**RECORDED DATA**

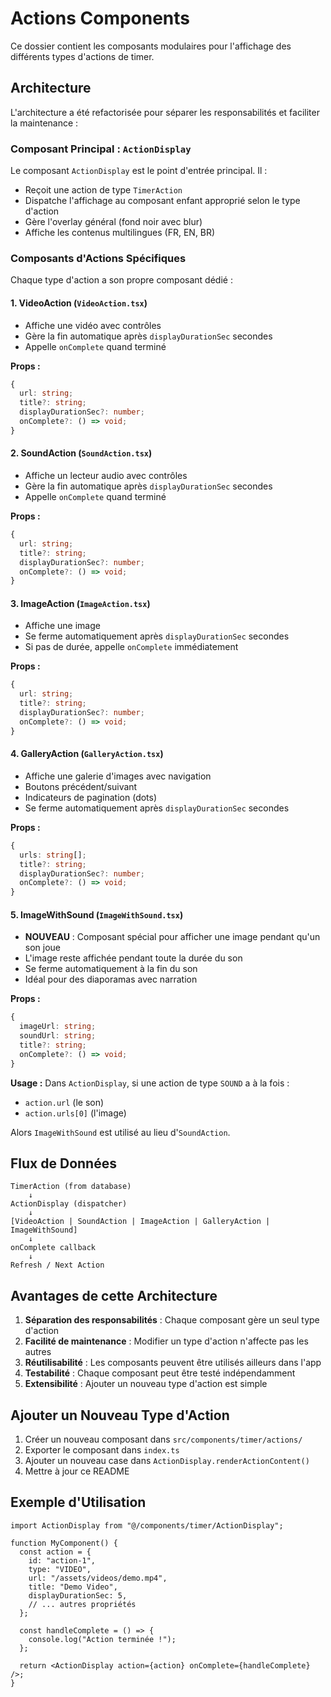 # Actions Components

Ce dossier contient les composants modulaires pour l'affichage des différents types d'actions de timer.

## Architecture

L'architecture a été refactorisée pour séparer les responsabilités et faciliter la maintenance :

### Composant Principal : `ActionDisplay`

Le composant `ActionDisplay` est le point d'entrée principal. Il :

- Reçoit une action de type `TimerAction`
- Dispatche l'affichage au composant enfant approprié selon le type d'action
- Gère l'overlay général (fond noir avec blur)
- Affiche les contenus multilingues (FR, EN, BR)

### Composants d'Actions Spécifiques

Chaque type d'action a son propre composant dédié :

#### 1. **VideoAction** (`VideoAction.tsx`)

- Affiche une vidéo avec contrôles
- Gère la fin automatique après `displayDurationSec` secondes
- Appelle `onComplete` quand terminé

**Props :**

```typescript
{
  url: string;
  title?: string;
  displayDurationSec?: number;
  onComplete?: () => void;
}
```

#### 2. **SoundAction** (`SoundAction.tsx`)

- Affiche un lecteur audio avec contrôles
- Gère la fin automatique après `displayDurationSec` secondes
- Appelle `onComplete` quand terminé

**Props :**

```typescript
{
  url: string;
  title?: string;
  displayDurationSec?: number;
  onComplete?: () => void;
}
```

#### 3. **ImageAction** (`ImageAction.tsx`)

- Affiche une image
- Se ferme automatiquement après `displayDurationSec` secondes
- Si pas de durée, appelle `onComplete` immédiatement

**Props :**

```typescript
{
  url: string;
  title?: string;
  displayDurationSec?: number;
  onComplete?: () => void;
}
```

#### 4. **GalleryAction** (`GalleryAction.tsx`)

- Affiche une galerie d'images avec navigation
- Boutons précédent/suivant
- Indicateurs de pagination (dots)
- Se ferme automatiquement après `displayDurationSec` secondes

**Props :**

```typescript
{
  urls: string[];
  title?: string;
  displayDurationSec?: number;
  onComplete?: () => void;
}
```

#### 5. **ImageWithSound** (`ImageWithSound.tsx`)

- **NOUVEAU** : Composant spécial pour afficher une image pendant qu'un son joue
- L'image reste affichée pendant toute la durée du son
- Se ferme automatiquement à la fin du son
- Idéal pour des diaporamas avec narration

**Props :**

```typescript
{
  imageUrl: string;
  soundUrl: string;
  title?: string;
  onComplete?: () => void;
}
```

**Usage :**
Dans `ActionDisplay`, si une action de type `SOUND` a à la fois :

- `action.url` (le son)
- `action.urls[0]` (l'image)

Alors `ImageWithSound` est utilisé au lieu d'`SoundAction`.

## Flux de Données

```
TimerAction (from database)
    ↓
ActionDisplay (dispatcher)
    ↓
[VideoAction | SoundAction | ImageAction | GalleryAction | ImageWithSound]
    ↓
onComplete callback
    ↓
Refresh / Next Action
```

## Avantages de cette Architecture

1. **Séparation des responsabilités** : Chaque composant gère un seul type d'action
2. **Facilité de maintenance** : Modifier un type d'action n'affecte pas les autres
3. **Réutilisabilité** : Les composants peuvent être utilisés ailleurs dans l'app
4. **Testabilité** : Chaque composant peut être testé indépendamment
5. **Extensibilité** : Ajouter un nouveau type d'action est simple

## Ajouter un Nouveau Type d'Action

1. Créer un nouveau composant dans `src/components/timer/actions/`
2. Exporter le composant dans `index.ts`
3. Ajouter un nouveau case dans `ActionDisplay.renderActionContent()`
4. Mettre à jour ce README

## Exemple d'Utilisation

```tsx
import ActionDisplay from "@/components/timer/ActionDisplay";

function MyComponent() {
  const action = {
    id: "action-1",
    type: "VIDEO",
    url: "/assets/videos/demo.mp4",
    title: "Demo Video",
    displayDurationSec: 5,
    // ... autres propriétés
  };

  const handleComplete = () => {
    console.log("Action terminée !");
  };

  return <ActionDisplay action={action} onComplete={handleComplete} />;
}
```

**YOUR TASK**
Reproduce the lines above, beginning at the line with "- **NOUVEAU** : Composant" and stopping after the line with "1. **Séparation des", exactly as they are.

**ANSWER FOR THIS EXERCISE**
- **NOUVEAU** : Composant spécial pour afficher une image pendant qu'un son joue
- L'image reste affichée pendant toute la durée du son
- Se ferme automatiquement à la fin du son
- Idéal pour des diaporamas avec narration

**Props :**

```typescript
{
  imageUrl: string;
  soundUrl: string;
  title?: string;
  onComplete?: () => void;
}
```

**Usage :**
Dans `ActionDisplay`, si une action de type `SOUND` a à la fois :

- `action.url` (le son)
- `action.urls[0]` (l'image)

Alors `ImageWithSound` est utilisé au lieu d'`SoundAction`.

## Flux de Données

```
TimerAction (from database)
    ↓
ActionDisplay (dispatcher)
    ↓
[VideoAction | SoundAction | ImageAction | GalleryAction | ImageWithSound]
    ↓
onComplete callback
    ↓
Refresh / Next Action
```

## Avantages de cette Architecture

1. **Séparation des responsabilités** : Chaque composant gère un seul type d'action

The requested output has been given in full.